▶ [Try it] Find each line below that includes "query", then copy it.

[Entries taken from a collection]
↓↓↓

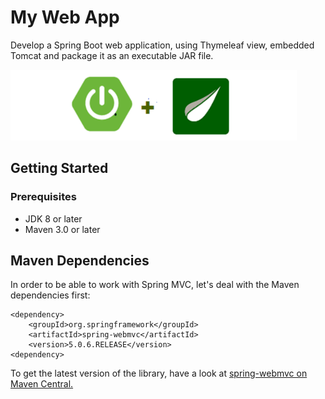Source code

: # My Web App

Develop a Spring Boot web application, using Thymeleaf view, embedded Tomcat and package it as an executable JAR file.

![](assets/spring-thymeleaf.png)

## Getting Started

### Prerequisites

- JDK 8 or later
- Maven 3.0 or later

## Maven Dependencies

In order to be able to work with Spring MVC, let's deal with the Maven dependencies first:

```
<dependency>
    <groupId>org.springframework</groupId>
    <artifactId>spring-webmvc</artifactId>
    <version>5.0.6.RELEASE</version>
<dependency>
```

To get the latest version of the library, have a look at [spring-webmvc on Maven Central.](https://mvnrepository.com/artifact/org.springframework/spring-webmvc)

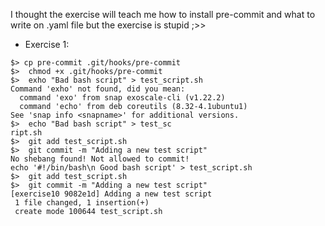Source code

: I thought the exercise will teach me how to install pre-commit and what to write on .yaml file but the exercise is stupid ;>>
- Exercise 1: 
```
$> cp pre-commit .git/hooks/pre-commit
$>  chmod +x .git/hooks/pre-commit
$>  exho "Bad bash script" > test_script.sh
Command 'exho' not found, did you mean:
  command 'exo' from snap exoscale-cli (v1.22.2)
  command 'echo' from deb coreutils (8.32-4.1ubuntu1)
See 'snap info <snapname>' for additional versions.
$>  echo "Bad bash script" > test_sc
ript.sh
$>  git add test_script.sh 
$>  git commit -m "Adding a new test script"
No shebang found! Not allowed to commit!
echo '#!/bin/bash\n Good bash script' > test_script.sh
$>  git add test_script.sh 
$>  git commit -m "Adding a new test script"
[exercise10 9082e1d] Adding a new test script
 1 file changed, 1 insertion(+)
 create mode 100644 test_script.sh
```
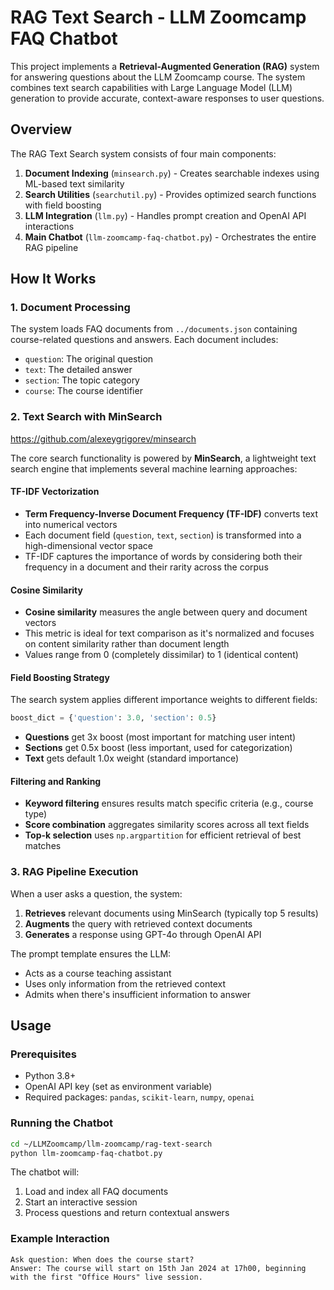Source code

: # RAG Text Search - LLM Zoomcamp FAQ Chatbot

This project implements a **Retrieval-Augmented Generation (RAG)** system for answering questions about the LLM Zoomcamp course. The system combines text search capabilities with Large Language Model (LLM) generation to provide accurate, context-aware responses to user questions.

## Overview

The RAG Text Search system consists of four main components:

1. **Document Indexing** (`minsearch.py`) - Creates searchable indexes using ML-based text similarity
2. **Search Utilities** (`searchutil.py`) - Provides optimized search functions with field boosting
3. **LLM Integration** (`llm.py`) - Handles prompt creation and OpenAI API interactions
4. **Main Chatbot** (`llm-zoomcamp-faq-chatbot.py`) - Orchestrates the entire RAG pipeline

## How It Works

### 1. Document Processing
The system loads FAQ documents from `../documents.json` containing course-related questions and answers. Each document includes:
- `question`: The original question
- `text`: The detailed answer
- `section`: The topic category
- `course`: The course identifier

### 2. Text Search with MinSearch

https://github.com/alexeygrigorev/minsearch

The core search functionality is powered by **MinSearch**, a lightweight text search engine that implements several machine learning approaches:

#### TF-IDF Vectorization
- **Term Frequency-Inverse Document Frequency (TF-IDF)** converts text into numerical vectors
- Each document field (`question`, `text`, `section`) is transformed into a high-dimensional vector space
- TF-IDF captures the importance of words by considering both their frequency in a document and their rarity across the corpus

#### Cosine Similarity
- **Cosine similarity** measures the angle between query and document vectors
- This metric is ideal for text comparison as it's normalized and focuses on content similarity rather than document length
- Values range from 0 (completely dissimilar) to 1 (identical content)

#### Field Boosting Strategy
The search system applies different importance weights to different fields:
```python
boost_dict = {'question': 3.0, 'section': 0.5}
```
- **Questions** get 3x boost (most important for matching user intent)
- **Sections** get 0.5x boost (less important, used for categorization)
- **Text** gets default 1.0x weight (standard importance)

#### Filtering and Ranking
- **Keyword filtering** ensures results match specific criteria (e.g., course type)
- **Score combination** aggregates similarity scores across all text fields
- **Top-k selection** uses `np.argpartition` for efficient retrieval of best matches

### 3. RAG Pipeline Execution

When a user asks a question, the system:

1. **Retrieves** relevant documents using MinSearch (typically top 5 results)
2. **Augments** the query with retrieved context documents
3. **Generates** a response using GPT-4o through OpenAI API

The prompt template ensures the LLM:
- Acts as a course teaching assistant
- Uses only information from the retrieved context
- Admits when there's insufficient information to answer

## Usage

### Prerequisites
- Python 3.8+
- OpenAI API key (set as environment variable)
- Required packages: `pandas`, `scikit-learn`, `numpy`, `openai`

### Running the Chatbot
```bash
cd ~/LLMZoomcamp/llm-zoomcamp/rag-text-search
python llm-zoomcamp-faq-chatbot.py
```

The chatbot will:
1. Load and index all FAQ documents
2. Start an interactive session
3. Process questions and return contextual answers

### Example Interaction
```
Ask question: When does the course start?
Answer: The course will start on 15th Jan 2024 at 17h00, beginning with the first "Office Hours" live session.
```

↑↑↑

▶ [Answer space]
- **Cosine similarity** measures the angle between query and document vectors
2. **Augments** the query with retrieved context documents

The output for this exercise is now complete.